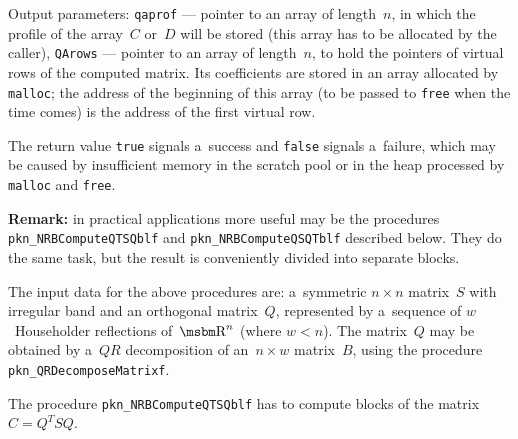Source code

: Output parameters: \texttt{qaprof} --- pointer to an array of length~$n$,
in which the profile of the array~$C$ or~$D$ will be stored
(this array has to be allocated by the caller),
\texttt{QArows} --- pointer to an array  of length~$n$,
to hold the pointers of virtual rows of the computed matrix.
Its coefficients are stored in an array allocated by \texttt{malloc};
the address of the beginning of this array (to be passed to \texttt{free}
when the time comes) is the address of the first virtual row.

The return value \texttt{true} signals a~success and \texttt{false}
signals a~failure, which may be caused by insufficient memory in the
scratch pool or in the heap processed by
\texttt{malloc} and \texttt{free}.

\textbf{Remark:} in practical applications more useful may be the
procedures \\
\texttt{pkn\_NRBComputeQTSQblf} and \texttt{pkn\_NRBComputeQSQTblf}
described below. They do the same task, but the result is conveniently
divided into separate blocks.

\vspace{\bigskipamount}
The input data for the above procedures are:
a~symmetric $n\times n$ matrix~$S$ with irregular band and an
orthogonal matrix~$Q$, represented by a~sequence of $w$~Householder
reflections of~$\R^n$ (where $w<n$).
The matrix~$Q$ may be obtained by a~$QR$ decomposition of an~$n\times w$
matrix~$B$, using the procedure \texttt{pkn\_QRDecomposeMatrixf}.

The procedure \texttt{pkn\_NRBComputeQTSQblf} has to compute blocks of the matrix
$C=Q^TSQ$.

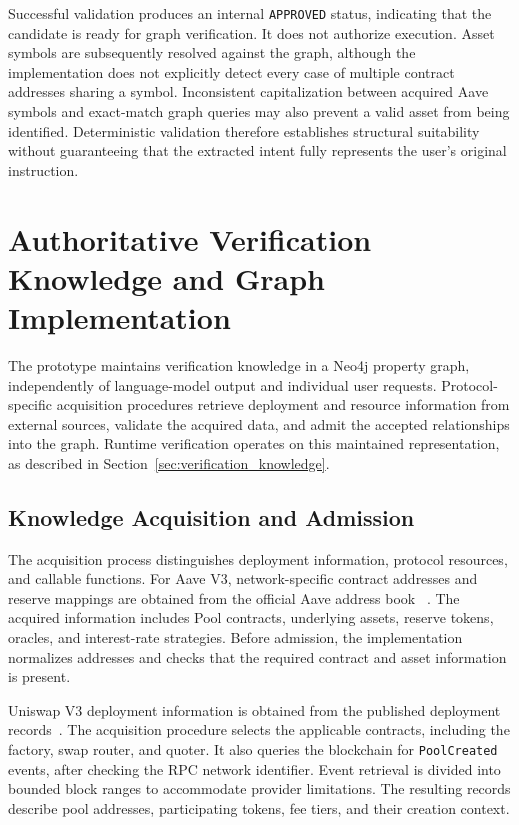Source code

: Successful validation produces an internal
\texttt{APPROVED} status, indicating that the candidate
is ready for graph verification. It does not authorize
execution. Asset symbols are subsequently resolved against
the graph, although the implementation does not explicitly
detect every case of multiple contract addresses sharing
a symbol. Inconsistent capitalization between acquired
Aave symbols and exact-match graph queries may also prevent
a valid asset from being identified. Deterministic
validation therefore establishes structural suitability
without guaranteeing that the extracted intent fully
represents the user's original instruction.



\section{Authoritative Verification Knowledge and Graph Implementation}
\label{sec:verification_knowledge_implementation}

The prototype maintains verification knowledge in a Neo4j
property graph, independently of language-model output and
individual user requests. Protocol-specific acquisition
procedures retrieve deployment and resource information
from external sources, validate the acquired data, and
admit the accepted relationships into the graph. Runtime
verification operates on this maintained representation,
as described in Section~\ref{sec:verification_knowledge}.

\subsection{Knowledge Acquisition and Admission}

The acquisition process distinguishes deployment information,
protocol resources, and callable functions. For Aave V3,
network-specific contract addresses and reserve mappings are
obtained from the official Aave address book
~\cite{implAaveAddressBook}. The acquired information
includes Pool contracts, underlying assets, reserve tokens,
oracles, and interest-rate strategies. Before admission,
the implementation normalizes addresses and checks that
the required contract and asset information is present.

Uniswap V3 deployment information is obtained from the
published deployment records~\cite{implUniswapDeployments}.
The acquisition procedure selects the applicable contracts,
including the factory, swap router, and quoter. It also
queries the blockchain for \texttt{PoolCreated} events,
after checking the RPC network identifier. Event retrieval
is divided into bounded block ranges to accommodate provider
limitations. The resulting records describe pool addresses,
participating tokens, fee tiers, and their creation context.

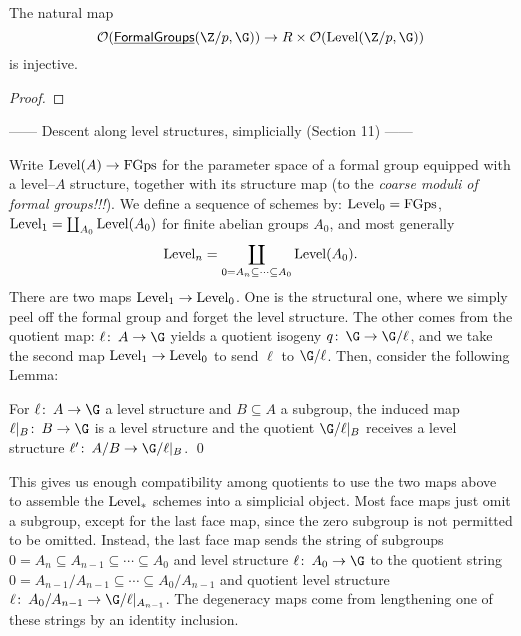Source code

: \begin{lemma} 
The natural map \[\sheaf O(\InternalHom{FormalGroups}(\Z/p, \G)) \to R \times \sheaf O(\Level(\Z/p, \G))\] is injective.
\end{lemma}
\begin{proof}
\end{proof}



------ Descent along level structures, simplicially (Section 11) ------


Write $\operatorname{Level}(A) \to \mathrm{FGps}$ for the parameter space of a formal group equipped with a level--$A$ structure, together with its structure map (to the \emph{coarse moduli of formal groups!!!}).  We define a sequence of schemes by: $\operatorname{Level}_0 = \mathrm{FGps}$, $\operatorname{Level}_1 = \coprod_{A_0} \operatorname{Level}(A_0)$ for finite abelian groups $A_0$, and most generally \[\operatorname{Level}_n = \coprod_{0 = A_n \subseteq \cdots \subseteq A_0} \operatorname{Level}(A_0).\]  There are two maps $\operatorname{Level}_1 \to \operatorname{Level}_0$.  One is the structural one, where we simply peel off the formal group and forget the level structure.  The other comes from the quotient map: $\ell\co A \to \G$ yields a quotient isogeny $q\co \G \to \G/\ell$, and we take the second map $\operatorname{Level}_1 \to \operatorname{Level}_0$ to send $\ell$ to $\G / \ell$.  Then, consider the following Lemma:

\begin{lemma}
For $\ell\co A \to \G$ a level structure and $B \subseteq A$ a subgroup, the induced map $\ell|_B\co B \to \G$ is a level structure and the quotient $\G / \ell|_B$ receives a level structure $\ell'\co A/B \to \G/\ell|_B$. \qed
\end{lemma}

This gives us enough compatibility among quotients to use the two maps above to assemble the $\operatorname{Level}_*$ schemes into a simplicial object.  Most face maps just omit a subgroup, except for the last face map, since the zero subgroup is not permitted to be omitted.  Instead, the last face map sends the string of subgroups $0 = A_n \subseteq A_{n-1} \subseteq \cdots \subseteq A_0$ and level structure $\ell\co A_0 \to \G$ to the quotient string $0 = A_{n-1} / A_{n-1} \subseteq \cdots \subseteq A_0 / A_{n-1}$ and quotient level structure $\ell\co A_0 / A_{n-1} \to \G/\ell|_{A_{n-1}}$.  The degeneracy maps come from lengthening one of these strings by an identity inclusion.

......

(PROBLEM REQUIREMENTS):
Using the material above, copy every line in which the string "stored" occurs.

(RESULT BELOW):
in which the profile of the array~$C$ or~$D$ will be stored
Its coefficients are stored in an array allocated by \texttt{malloc};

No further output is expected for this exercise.